(Dataset excerpts)
== Segment start ==
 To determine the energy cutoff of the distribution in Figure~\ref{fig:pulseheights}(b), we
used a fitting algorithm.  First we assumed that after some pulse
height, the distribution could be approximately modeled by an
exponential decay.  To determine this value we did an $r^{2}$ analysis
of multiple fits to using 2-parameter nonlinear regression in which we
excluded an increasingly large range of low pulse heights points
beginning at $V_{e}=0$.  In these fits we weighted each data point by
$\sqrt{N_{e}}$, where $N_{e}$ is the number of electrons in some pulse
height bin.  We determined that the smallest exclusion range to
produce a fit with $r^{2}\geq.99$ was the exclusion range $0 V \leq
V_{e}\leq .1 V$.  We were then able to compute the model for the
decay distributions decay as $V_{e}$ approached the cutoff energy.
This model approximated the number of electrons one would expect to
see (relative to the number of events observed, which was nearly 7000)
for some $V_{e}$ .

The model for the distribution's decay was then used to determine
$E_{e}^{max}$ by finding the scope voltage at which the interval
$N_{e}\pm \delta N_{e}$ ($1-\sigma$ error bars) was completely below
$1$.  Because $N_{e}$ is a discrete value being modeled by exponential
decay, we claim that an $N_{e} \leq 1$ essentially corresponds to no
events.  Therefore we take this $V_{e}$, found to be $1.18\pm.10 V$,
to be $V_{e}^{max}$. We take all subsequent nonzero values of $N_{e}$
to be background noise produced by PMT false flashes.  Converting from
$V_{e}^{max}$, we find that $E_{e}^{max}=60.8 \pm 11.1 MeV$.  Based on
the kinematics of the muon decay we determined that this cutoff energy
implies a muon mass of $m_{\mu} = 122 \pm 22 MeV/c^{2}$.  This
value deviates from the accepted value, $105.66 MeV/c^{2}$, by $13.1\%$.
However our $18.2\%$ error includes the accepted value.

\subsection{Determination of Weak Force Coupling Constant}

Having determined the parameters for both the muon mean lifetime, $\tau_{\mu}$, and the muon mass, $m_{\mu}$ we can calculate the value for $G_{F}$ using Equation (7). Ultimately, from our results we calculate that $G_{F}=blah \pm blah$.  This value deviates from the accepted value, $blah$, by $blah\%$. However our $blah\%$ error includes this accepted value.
== Segment end ==
◆ What you have to do: All lines above in which the word "number" occurs should be identified and copied.

◆ Output of the exercise:
$\sqrt{N_{e}}$, where $N_{e}$ is the number of electrons in some pulse
This model approximated the number of electrons one would expect to
see (relative to the number of events observed, which was nearly 7000)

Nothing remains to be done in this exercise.